DATA:

┄┄┄┄┄┄

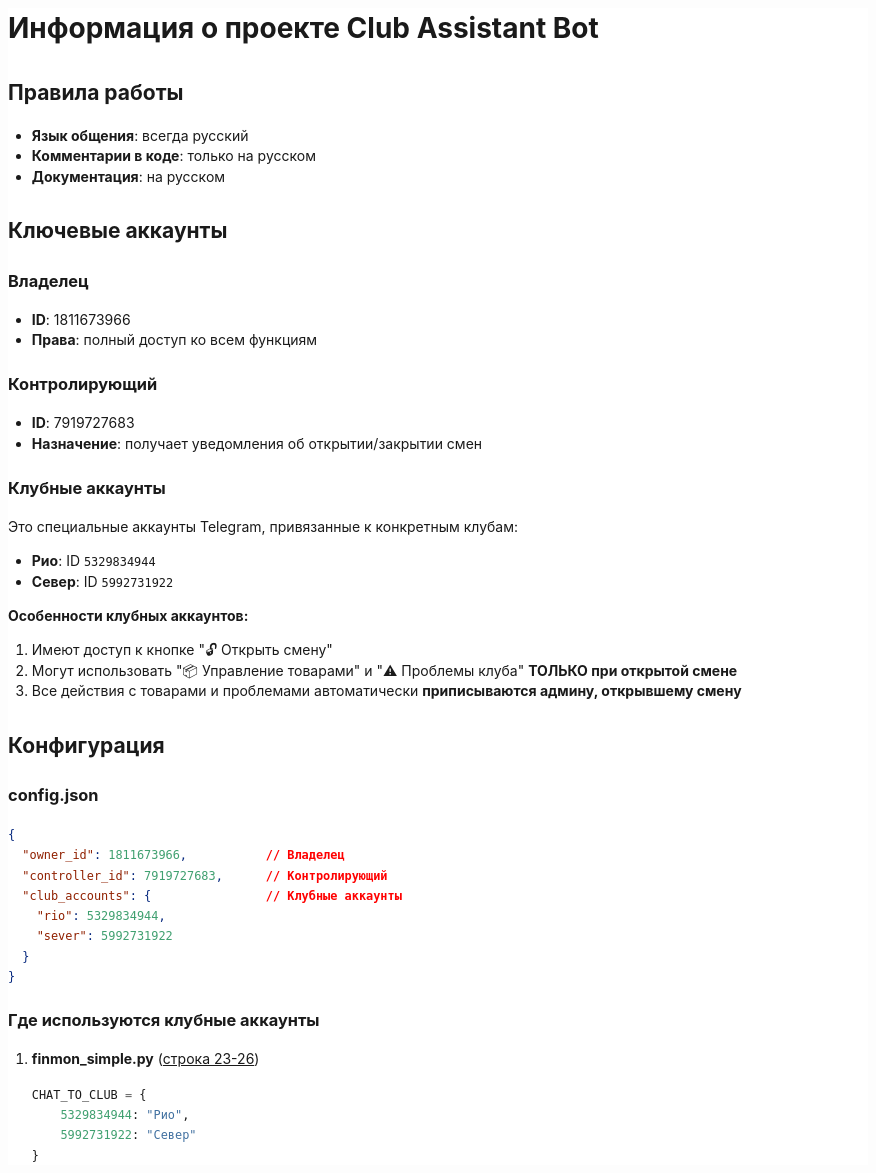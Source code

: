 # Информация о проекте Club Assistant Bot

## Правила работы
- **Язык общения**: всегда русский
- **Комментарии в коде**: только на русском
- **Документация**: на русском

## Ключевые аккаунты

### Владелец
- **ID**: 1811673966
- **Права**: полный доступ ко всем функциям

### Контролирующий
- **ID**: 7919727683
- **Назначение**: получает уведомления об открытии/закрытии смен

### Клубные аккаунты
Это специальные аккаунты Telegram, привязанные к конкретным клубам:

- **Рио**: ID `5329834944`
- **Север**: ID `5992731922`

**Особенности клубных аккаунтов:**
1. Имеют доступ к кнопке "🔓 Открыть смену"
2. Могут использовать "📦 Управление товарами" и "⚠️ Проблемы клуба" **ТОЛЬКО при открытой смене**
3. Все действия с товарами и проблемами автоматически **приписываются админу, открывшему смену**

## Конфигурация

### config.json
```json
{
  "owner_id": 1811673966,           // Владелец
  "controller_id": 7919727683,      // Контролирующий
  "club_accounts": {                // Клубные аккаунты
    "rio": 5329834944,
    "sever": 5992731922
  }
}
```

### Где используются клубные аккаунты

1. **finmon_simple.py** ([строка 23-26](modules/finmon_simple.py#L23-L26))
   ```python
   CHAT_TO_CLUB = {
       5329834944: "Рио",
       5992731922: "Север"
   }
   ```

┄┄┄┄┄┄

Pictures stay out. Print the lines of the records above exactly, from the first through the one with "2. Могут использовать".

Source code

: # Информация о проекте Club Assistant Bot

## Правила работы
- **Язык общения**: всегда русский
- **Комментарии в коде**: только на русском
- **Документация**: на русском

## Ключевые аккаунты

### Владелец
- **ID**: 1811673966
- **Права**: полный доступ ко всем функциям

### Контролирующий
- **ID**: 7919727683
- **Назначение**: получает уведомления об открытии/закрытии смен

### Клубные аккаунты
Это специальные аккаунты Telegram, привязанные к конкретным клубам:

- **Рио**: ID `5329834944`
- **Север**: ID `5992731922`

**Особенности клубных аккаунтов:**
1. Имеют доступ к кнопке "🔓 Открыть смену"
2. Могут использовать "📦 Управление товарами" и "⚠️ Проблемы клуба" **ТОЛЬКО при открытой смене**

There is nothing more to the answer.